NASCAR admits mistake in placing Johnson at the rear of Texas field
Jimmie Johnson may not have qualified well for Sunday’s race at Texas but he was not supposed to start from the rear of the field.
Shortly before the start of the AAA 500, NASCAR announced the No. 48 Chevrolet of Johnson had failed pre-race inspection twice before passing and would have to drop to the rear of the field to start the race. He had qualified 23rd on Friday.
Johnson’s crew chief, Chad Knaus, attempted to protest, being under the belief during a regular three-day race weekend, it requires three failures in pre-race inspection before a team loses its starting position.
As it turns out, Johnson and Knaus were correct.
During the race, NASCAR officials admitted a mistake was made.

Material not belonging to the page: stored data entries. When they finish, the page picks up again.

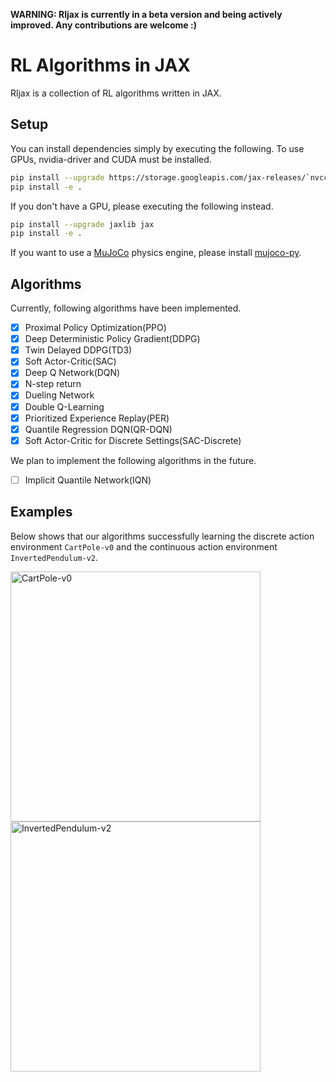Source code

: **WARNING: Rljax is currently in a beta version and being actively improved. Any contributions are welcome :)**

# RL Algorithms in JAX
Rljax is a collection of RL algorithms written in JAX.

## Setup
You can install dependencies simply by executing the following. To use GPUs, nvidia-driver and CUDA must be installed.
```bash
pip install --upgrade https://storage.googleapis.com/jax-releases/`nvcc -V | sed -En "s/.* release ([0-9]*)\.([0-9]*),.*/cuda\1\2/p"`/jaxlib-0.1.55-`python3 -V | sed -En "s/Python ([0-9]*)\.([0-9]*).*/cp\1\2/p"`-none-manylinux2010_x86_64.whl jax
pip install -e .
```

If you don't have a GPU, please executing the following instead.
```bash
pip install --upgrade jaxlib jax
pip install -e .
```

If you want to use a [MuJoCo](http://mujoco.org/) physics engine, please install [mujoco-py](https://github.com/openai/mujoco-py).

## Algorithms
Currently, following algorithms have been implemented.

- [x] Proximal Policy Optimization(PPO)
- [x] Deep Deterministic Policy Gradient(DDPG)
- [x] Twin Delayed DDPG(TD3)
- [x] Soft Actor-Critic(SAC)
- [x] Deep Q Network(DQN)
- [x] N-step return
- [x] Dueling Network
- [x] Double Q-Learning
- [x] Prioritized Experience Replay(PER)
- [x] Quantile Regression DQN(QR-DQN)
- [x] Soft Actor-Critic for Discrete Settings(SAC-Discrete)

We plan to implement the following algorithms in the future.

- [ ] Implicit Quantile Network(IQN)

## Examples

Below shows that our algorithms successfully learning the discrete action environment `CartPole-v0` and the continuous action environment `InvertedPendulum-v2`.

<img src="https://user-images.githubusercontent.com/37267851/94395758-560a3400-019b-11eb-92e2-64ec0479b225.png" title="CartPole-v0" width=400><img src="https://user-images.githubusercontent.com/37267851/94395756-54d90700-019b-11eb-8f41-eeabd6e0cb63.png" title="InvertedPendulum-v2" width=400>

Johnson’s car did fail twice but should not have lost its starting position as a result.
Johnson was involved in an on-track incident during the race with Hendrick Motorsports teammate William Byron, but still managed to salvage a decent 15th-place finish.
“There is no format for the teams to communicate to the tower. So, whatever the tower says is the way it is,” Johnson said after the race. “This is just one of a few calls that have been wrong due to that situation.
“I don’t know how they do it. Here (at Texas) we have a minute and a half under caution, but at Bristol you’ve got 30 seconds. I don’t think it’s a perfect environment for them to get it right all the time. Stuff happens.”
After the race, NASCAR’s executive vice president, Steve O’Donnell, called the mistake “unacceptable” and “disappointing” and said NASCAR officials had apologized to Knaus and the No. 48 team.
O’Donnell also said NASCAR would put processes in place to ensure the mistake would not happen again.